### WHAT YOU ARE ASKED TO DO:
Word for word, copy the records that follow.

### DATA SUPPLIED:
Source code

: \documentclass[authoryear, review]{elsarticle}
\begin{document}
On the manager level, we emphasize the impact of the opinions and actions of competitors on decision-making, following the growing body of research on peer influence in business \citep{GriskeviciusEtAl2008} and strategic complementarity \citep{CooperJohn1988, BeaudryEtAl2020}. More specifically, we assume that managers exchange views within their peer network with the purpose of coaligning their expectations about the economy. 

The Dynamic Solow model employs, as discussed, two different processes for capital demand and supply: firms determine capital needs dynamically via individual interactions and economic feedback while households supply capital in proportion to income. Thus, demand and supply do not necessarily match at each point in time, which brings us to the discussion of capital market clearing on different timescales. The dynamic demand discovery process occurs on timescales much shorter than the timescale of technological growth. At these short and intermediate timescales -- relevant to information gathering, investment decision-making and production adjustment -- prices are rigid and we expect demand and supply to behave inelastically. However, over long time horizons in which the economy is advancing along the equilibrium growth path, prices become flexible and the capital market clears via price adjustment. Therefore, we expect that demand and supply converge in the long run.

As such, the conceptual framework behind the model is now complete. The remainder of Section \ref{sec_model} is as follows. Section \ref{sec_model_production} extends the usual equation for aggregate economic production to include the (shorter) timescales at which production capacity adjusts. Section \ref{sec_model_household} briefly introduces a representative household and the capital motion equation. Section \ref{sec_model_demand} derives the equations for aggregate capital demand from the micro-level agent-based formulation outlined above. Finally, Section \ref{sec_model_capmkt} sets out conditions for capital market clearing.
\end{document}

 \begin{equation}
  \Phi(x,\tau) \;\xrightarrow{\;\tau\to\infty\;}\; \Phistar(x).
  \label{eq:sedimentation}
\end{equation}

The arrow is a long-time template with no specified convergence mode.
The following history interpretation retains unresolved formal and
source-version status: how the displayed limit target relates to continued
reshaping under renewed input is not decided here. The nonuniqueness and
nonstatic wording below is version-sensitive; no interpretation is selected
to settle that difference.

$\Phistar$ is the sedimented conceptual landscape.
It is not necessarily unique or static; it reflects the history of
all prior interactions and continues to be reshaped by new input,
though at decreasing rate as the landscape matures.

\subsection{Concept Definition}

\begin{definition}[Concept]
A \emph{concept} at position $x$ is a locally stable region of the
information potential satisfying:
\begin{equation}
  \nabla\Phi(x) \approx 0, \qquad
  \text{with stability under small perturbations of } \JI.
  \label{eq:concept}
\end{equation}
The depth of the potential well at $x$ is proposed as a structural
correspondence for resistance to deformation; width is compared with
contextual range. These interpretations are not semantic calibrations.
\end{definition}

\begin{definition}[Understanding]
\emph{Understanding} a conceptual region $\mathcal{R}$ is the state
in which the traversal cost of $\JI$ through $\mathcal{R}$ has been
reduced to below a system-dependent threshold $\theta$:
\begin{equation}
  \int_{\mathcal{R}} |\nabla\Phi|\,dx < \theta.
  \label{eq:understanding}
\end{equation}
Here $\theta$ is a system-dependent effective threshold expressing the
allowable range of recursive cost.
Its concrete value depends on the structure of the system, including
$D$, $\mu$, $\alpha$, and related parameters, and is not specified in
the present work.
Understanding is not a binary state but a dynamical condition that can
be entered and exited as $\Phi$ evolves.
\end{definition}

### ANSWER TO THE EXERCISE:
Source code

: \documentclass[authoryear, review]{elsarticle}
\begin{document}
On the manager level, we emphasize the impact of the opinions and actions of competitors on decision-making, following the growing body of research on peer influence in business \citep{GriskeviciusEtAl2008} and strategic complementarity \citep{CooperJohn1988, BeaudryEtAl2020}. More specifically, we assume that managers exchange views within their peer network with the purpose of coaligning their expectations about the economy. 

The Dynamic Solow model employs, as discussed, two different processes for capital demand and supply: firms determine capital needs dynamically via individual interactions and economic feedback while households supply capital in proportion to income. Thus, demand and supply do not necessarily match at each point in time, which brings us to the discussion of capital market clearing on different timescales. The dynamic demand discovery process occurs on timescales much shorter than the timescale of technological growth. At these short and intermediate timescales -- relevant to information gathering, investment decision-making and production adjustment -- prices are rigid and we expect demand and supply to behave inelastically. However, over long time horizons in which the economy is advancing along the equilibrium growth path, prices become flexible and the capital market clears via price adjustment. Therefore, we expect that demand and supply converge in the long run.

As such, the conceptual framework behind the model is now complete. The remainder of Section \ref{sec_model} is as follows. Section \ref{sec_model_production} extends the usual equation for aggregate economic production to include the (shorter) timescales at which production capacity adjusts. Section \ref{sec_model_household} briefly introduces a representative household and the capital motion equation. Section \ref{sec_model_demand} derives the equations for aggregate capital demand from the micro-level agent-based formulation outlined above. Finally, Section \ref{sec_model_capmkt} sets out conditions for capital market clearing.
\end{document}

 \begin{equation}
  \Phi(x,\tau) \;\xrightarrow{\;\tau\to\infty\;}\; \Phistar(x).
  \label{eq:sedimentation}
\end{equation}

The arrow is a long-time template with no specified convergence mode.
The following history interpretation retains unresolved formal and
source-version status: how the displayed limit target relates to continued
reshaping under renewed input is not decided here. The nonuniqueness and
nonstatic wording below is version-sensitive; no interpretation is selected
to settle that difference.

$\Phistar$ is the sedimented conceptual landscape.
It is not necessarily unique or static; it reflects the history of
all prior interactions and continues to be reshaped by new input,
though at decreasing rate as the landscape matures.

\subsection{Concept Definition}

\begin{definition}[Concept]
A \emph{concept} at position $x$ is a locally stable region of the
information potential satisfying:
\begin{equation}
  \nabla\Phi(x) \approx 0, \qquad
  \text{with stability under small perturbations of } \JI.
  \label{eq:concept}
\end{equation}
The depth of the potential well at $x$ is proposed as a structural
correspondence for resistance to deformation; width is compared with
contextual range. These interpretations are not semantic calibrations.
\end{definition}

\begin{definition}[Understanding]
\emph{Understanding} a conceptual region $\mathcal{R}$ is the state
in which the traversal cost of $\JI$ through $\mathcal{R}$ has been
reduced to below a system-dependent threshold $\theta$:
\begin{equation}
  \int_{\mathcal{R}} |\nabla\Phi|\,dx < \theta.
  \label{eq:understanding}
\end{equation}
Here $\theta$ is a system-dependent effective threshold expressing the
allowable range of recursive cost.
Its concrete value depends on the structure of the system, including
$D$, $\mu$, $\alpha$, and related parameters, and is not specified in
the present work.
Understanding is not a binary state but a dynamical condition that can
be entered and exited as $\Phi$ evolves.
\end{definition}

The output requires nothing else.